In [13]:
import os
import numpy as np
from PIL import Image
from sklearn.decomposition import PCA
import plotly.graph_objs as go
import plotly.express as px
import pandas as pd

In [14]:
def load_images_from_folder(folder, label_filter):
    images = []
    labels = []
    for filename in os.listdir(folder):
        if filename.endswith(".jpg"):
            # Extract class label from filename
            parts = filename.split('_')
            label = int(parts[2])
            if label in label_filter:
                img_path = os.path.join(folder, filename)
                img = Image.open(img_path).convert('L')  # Convert to grayscale
                img = img.resize((64, 64))  # Resize for consistency
                img_array = np.array(img).flatten()
                images.append(img_array)
                labels.append(label)
    return np.array(images), np.array(labels)

In [15]:
# Paths
train_path = r'C:\personal file\work\TKU\PCA_WORK\train-original cut'
test_path = r'C:\personal file\work\TKU\PCA_WORK\test-original cut'

In [16]:
# Load and filter images
train_images, train_labels = load_images_from_folder(train_path, label_filter=[0, 1])
test_images, test_labels = load_images_from_folder(test_path, label_filter=[0, 1])

In [17]:
# Combine train and test data
all_images = np.vstack((train_images, test_images))
all_labels = np.hstack((train_labels, test_labels))

In [18]:
# Perform PCA
pca = PCA(n_components=2)
pca_result = pca.fit_transform(all_images)
explained_variance = pca.explained_variance_ratio_

In [19]:
print(f"Explained variance by component 1: {explained_variance[0]:.2f}")
print(f"Explained variance by component 2: {explained_variance[1]:.2f}")

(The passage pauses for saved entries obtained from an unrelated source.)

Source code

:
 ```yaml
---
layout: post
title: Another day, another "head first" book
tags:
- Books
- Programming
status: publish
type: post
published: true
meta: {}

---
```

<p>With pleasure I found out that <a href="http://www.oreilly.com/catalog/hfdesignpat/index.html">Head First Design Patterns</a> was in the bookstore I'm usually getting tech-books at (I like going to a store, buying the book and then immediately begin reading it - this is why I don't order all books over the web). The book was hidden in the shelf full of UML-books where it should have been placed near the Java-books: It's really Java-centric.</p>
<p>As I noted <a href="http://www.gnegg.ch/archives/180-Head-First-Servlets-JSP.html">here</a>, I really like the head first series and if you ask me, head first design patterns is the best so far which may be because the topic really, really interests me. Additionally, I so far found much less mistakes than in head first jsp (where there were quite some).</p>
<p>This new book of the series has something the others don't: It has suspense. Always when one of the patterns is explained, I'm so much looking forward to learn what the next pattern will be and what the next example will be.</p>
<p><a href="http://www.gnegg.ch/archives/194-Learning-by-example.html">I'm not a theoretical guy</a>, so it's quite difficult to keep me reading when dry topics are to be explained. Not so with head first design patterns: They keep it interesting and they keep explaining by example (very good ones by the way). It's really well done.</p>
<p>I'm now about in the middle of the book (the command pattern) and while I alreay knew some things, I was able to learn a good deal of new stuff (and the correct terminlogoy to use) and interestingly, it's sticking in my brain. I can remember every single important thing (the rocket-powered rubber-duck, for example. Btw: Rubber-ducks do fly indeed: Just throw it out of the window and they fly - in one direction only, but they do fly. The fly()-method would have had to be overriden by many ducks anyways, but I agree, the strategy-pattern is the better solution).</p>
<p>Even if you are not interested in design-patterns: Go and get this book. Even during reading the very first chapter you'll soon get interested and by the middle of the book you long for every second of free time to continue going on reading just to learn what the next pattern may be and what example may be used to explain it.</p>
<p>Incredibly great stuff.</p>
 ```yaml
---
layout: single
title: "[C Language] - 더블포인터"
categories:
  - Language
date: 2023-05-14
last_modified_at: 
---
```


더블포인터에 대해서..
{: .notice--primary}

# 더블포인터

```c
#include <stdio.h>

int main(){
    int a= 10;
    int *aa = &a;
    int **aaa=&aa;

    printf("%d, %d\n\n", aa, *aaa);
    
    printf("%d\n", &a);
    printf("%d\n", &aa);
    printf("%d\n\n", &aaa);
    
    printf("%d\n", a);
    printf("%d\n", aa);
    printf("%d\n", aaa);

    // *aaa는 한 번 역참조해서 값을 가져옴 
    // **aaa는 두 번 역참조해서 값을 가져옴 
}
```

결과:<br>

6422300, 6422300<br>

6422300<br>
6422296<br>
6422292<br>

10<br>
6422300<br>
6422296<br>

Explained variance by component 1: 0.31
Explained variance by component 2: 0.08


In [20]:
# Create a DataFrame for Plotly
df = pd.DataFrame(pca_result, columns=['PC1', 'PC2'])
df['label'] = all_labels

In [21]:
# Map labels to colors
colors = {0: 'red', 1: 'yellow'}
df['color'] = df['label'].map(colors)
labels = {0: 'hat_on', 1: 'hat_off'}

In [22]:
# Create the Plotly figure
fig = go.Figure()

In [23]:
# Add scatter plot for each label
for label in df['label'].unique():
    label_df = df[df['label'] == label]
    fig.add_trace(go.Scatter(
        x=label_df['PC1'],
        y=label_df['PC2'],
        mode='markers',
        marker=dict(color=colors[label], size=10),
        name=labels[label]
    ))

In [24]:
# Update layout to remove color scale and position the legend
fig.update_layout(
    title='PCA of Images',
    xaxis_title='Principal Component 1',
    yaxis_title='Principal Component 2',
    showlegend=True,
    legend=dict(
        x=1,
        y=1,
        traceorder='normal',
        bgcolor='rgba(0,0,0,0)',
        bordercolor='rgba(0,0,0,0)'
    ),
    coloraxis_showscale=False
)

fig.show()